It’s the right decision, Addy Topic told herself as the Spirit of Tasmania berthed at Devonport at the criminally early hour of 6.30 am.
‘You’ve got this,’ she said as she drove off the ferry and immediately found a café with a five-star coffee rating. Never a morning per-son, she sculled her espresso fast then sipped a latte, taking her time to savour the brew while she scanned The Advocate. Not a lot had changed since she’d last read it—it was still a mix of odd crimes, agriculture wins and losses, and ongoing housing issues.
‘Anything to eat?’ the waitress asked.
‘Why not?’ Moving house was why not. Addy ought to be maxi-mising her time and getting settled before starting her new job. But knowing she should seize the day didn’t touch the part of her that was in no great hurry to reach Rookery Cove. ‘I’ll have poached eggs with the avocado cup, thanks.’
Three hours later, after taking a detour through Penguin and dodging phone-wielding tourists snapping photos of the decorative penguins that now lined the Esplanade, she eventually drove into the cove. Then she turned away from the main drag and up the hill before pulling into her parents’ driveway.
My driveway.
Addy shrugged the words away. Four years after Ivan’s and Rita’s deaths, the house still felt very much theirs.

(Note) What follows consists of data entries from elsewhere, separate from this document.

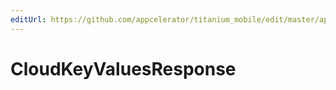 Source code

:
 ```yaml
---
editUrl: https://github.com/appcelerator/titanium_mobile/edit/master/apidoc/Modules/Cloud/KeyValues/KeyValues.yml
---
```

# CloudKeyValuesResponse

<TypeHeader/>

<ApiDocs/>
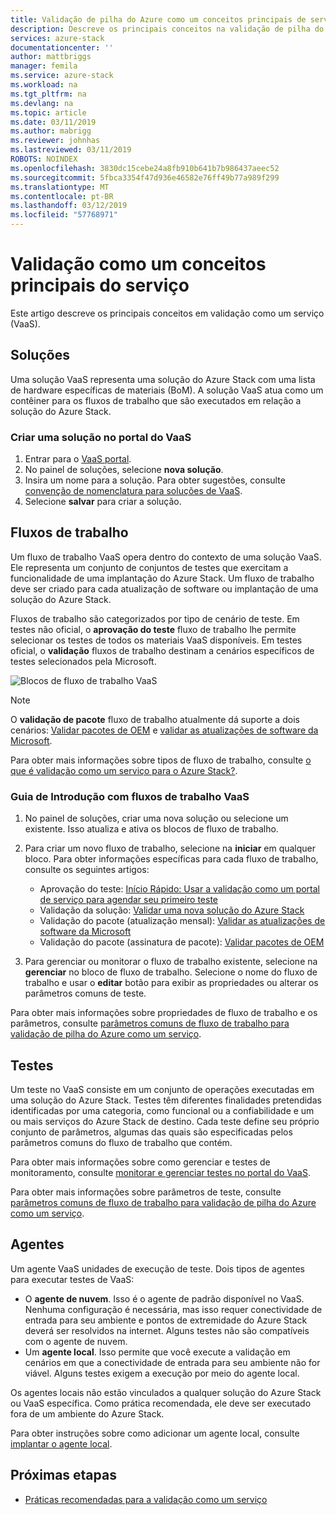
 ```yaml
---
title: Validação de pilha do Azure como um conceitos principais de serviço | Microsoft Docs
description: Descreve os principais conceitos na validação de pilha do Azure como um serviço.
services: azure-stack
documentationcenter: ''
author: mattbriggs
manager: femila
ms.service: azure-stack
ms.workload: na
ms.tgt_pltfrm: na
ms.devlang: na
ms.topic: article
ms.date: 03/11/2019
ms.author: mabrigg
ms.reviewer: johnhas
ms.lastreviewed: 03/11/2019
ROBOTS: NOINDEX
ms.openlocfilehash: 3830dc15cebe24a8fb910b641b7b986437aeec52
ms.sourcegitcommit: 5fbca3354f47d936e46582e76ff49b77a989f299
ms.translationtype: MT
ms.contentlocale: pt-BR
ms.lasthandoff: 03/12/2019
ms.locfileid: "57768971"
---
```

# <a name="validation-as-a-service-key-concepts"></a>Validação como um conceitos principais do serviço

Este artigo descreve os principais conceitos em validação como um serviço (VaaS).

## <a name="solutions"></a>Soluções

Uma solução VaaS representa uma solução do Azure Stack com uma lista de hardware específicas de materiais (BoM). A solução VaaS atua como um contêiner para os fluxos de trabalho que são executados em relação a solução do Azure Stack.

### <a name="create-a-solution-in-the-vaas-portal"></a>Criar uma solução no portal do VaaS

1. Entrar para o [VaaS portal](https://azurestackvalidation.com).
2. No painel de soluções, selecione **nova solução**.
3. Insira um nome para a solução. Para obter sugestões, consulte [convenção de nomenclatura para soluções de VaaS](azure-stack-vaas-best-practice.md#naming-convention-for-vaas-solutions).
4. Selecione **salvar** para criar a solução.

## <a name="workflows"></a>Fluxos de trabalho

Um fluxo de trabalho VaaS opera dentro do contexto de uma solução VaaS. Ele representa um conjunto de conjuntos de testes que exercitam a funcionalidade de uma implantação do Azure Stack. Um fluxo de trabalho deve ser criado para cada atualização de software ou implantação de uma solução do Azure Stack.

Fluxos de trabalho são categorizados por tipo de cenário de teste. Em testes não oficial, o **aprovação do teste** fluxo de trabalho lhe permite selecionar os testes de todos os materiais VaaS disponíveis. Em testes oficial, o **validação** fluxos de trabalho destinam a cenários específicos de testes selecionados pela Microsoft.

![Blocos de fluxo de trabalho VaaS](media/tile_all-workflows.png)

> [!NOTE]
> O **validação de pacote** fluxo de trabalho atualmente dá suporte a dois cenários: [Validar pacotes de OEM](azure-stack-vaas-validate-oem-package.md) e [validar as atualizações de software da Microsoft](azure-stack-vaas-validate-microsoft-updates.md).

Para obter mais informações sobre tipos de fluxo de trabalho, consulte [o que é validação como um serviço para o Azure Stack?](azure-stack-vaas-overview.md).

### <a name="getting-started-with-vaas-workflows"></a>Guia de Introdução com fluxos de trabalho VaaS

1. No painel de soluções, criar uma nova solução ou selecione um existente. Isso atualiza e ativa os blocos de fluxo de trabalho.
2. Para criar um novo fluxo de trabalho, selecione na **iniciar** em qualquer bloco. Para obter informações específicas para cada fluxo de trabalho, consulte os seguintes artigos:
    - Aprovação do teste: [Início Rápido: Usar a validação como um portal de serviço para agendar seu primeiro teste](azure-stack-vaas-schedule-test-pass.md)
    - Validação da solução: [Validar uma nova solução do Azure Stack](azure-stack-vaas-validate-solution-new.md)
    - Validação do pacote (atualização mensal): [Validar as atualizações de software da Microsoft](azure-stack-vaas-validate-microsoft-updates.md)
    - Validação do pacote (assinatura de pacote): [Validar pacotes de OEM](azure-stack-vaas-validate-oem-package.md)

3. Para gerenciar ou monitorar o fluxo de trabalho existente, selecione na **gerenciar** no bloco de fluxo de trabalho. Selecione o nome do fluxo de trabalho e usar o **editar** botão para exibir as propriedades ou alterar os parâmetros comuns de teste.

Para obter mais informações sobre propriedades de fluxo de trabalho e os parâmetros, consulte [parâmetros comuns de fluxo de trabalho para validação de pilha do Azure como um serviço](azure-stack-vaas-parameters.md).

## <a name="tests"></a>Testes

Um teste no VaaS consiste em um conjunto de operações executadas em uma solução do Azure Stack. Testes têm diferentes finalidades pretendidas identificadas por uma categoria, como funcional ou a confiabilidade e um ou mais serviços do Azure Stack de destino. Cada teste define seu próprio conjunto de parâmetros, algumas das quais são especificadas pelos parâmetros comuns do fluxo de trabalho que contém.

Para obter mais informações sobre como gerenciar e testes de monitoramento, consulte [monitorar e gerenciar testes no portal do VaaS](azure-stack-vaas-monitor-test.md).

Para obter mais informações sobre parâmetros de teste, consulte [parâmetros comuns de fluxo de trabalho para validação de pilha do Azure como um serviço](azure-stack-vaas-parameters.md).

## <a name="agents"></a>Agentes

Um agente VaaS unidades de execução de teste. Dois tipos de agentes para executar testes de VaaS:

- O **agente de nuvem**. Isso é o agente de padrão disponível no VaaS. Nenhuma configuração é necessária, mas isso requer conectividade de entrada para seu ambiente e pontos de extremidade do Azure Stack deverá ser resolvidos na internet. Alguns testes não são compatíveis com o agente de nuvem.
- Um **agente local**. Isso permite que você execute a validação em cenários em que a conectividade de entrada para seu ambiente não for viável. Alguns testes exigem a execução por meio do agente local.

Os agentes locais não estão vinculados a qualquer solução do Azure Stack ou VaaS específica. Como prática recomendada, ele deve ser executado fora de um ambiente do Azure Stack.

Para obter instruções sobre como adicionar um agente local, consulte [implantar o agente local](azure-stack-vaas-local-agent.md).

## <a name="next-steps"></a>Próximas etapas

- [Práticas recomendadas para a validação como um serviço](azure-stack-vaas-best-practice.md)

She turned off the ignition, took a deep breath and got out of the car. Despite the weeds on the path, the bulging orange rose-hips and the peeling paint—travesties her mother would never have allowed—she still expected Rita to step out onto the veranda, give her sadness-tinged smile and say, ‘Aida, you are home.’
But Addy hadn’t called the cove or the house home in twelve years; and since Rita’s death, no one had called her Aida.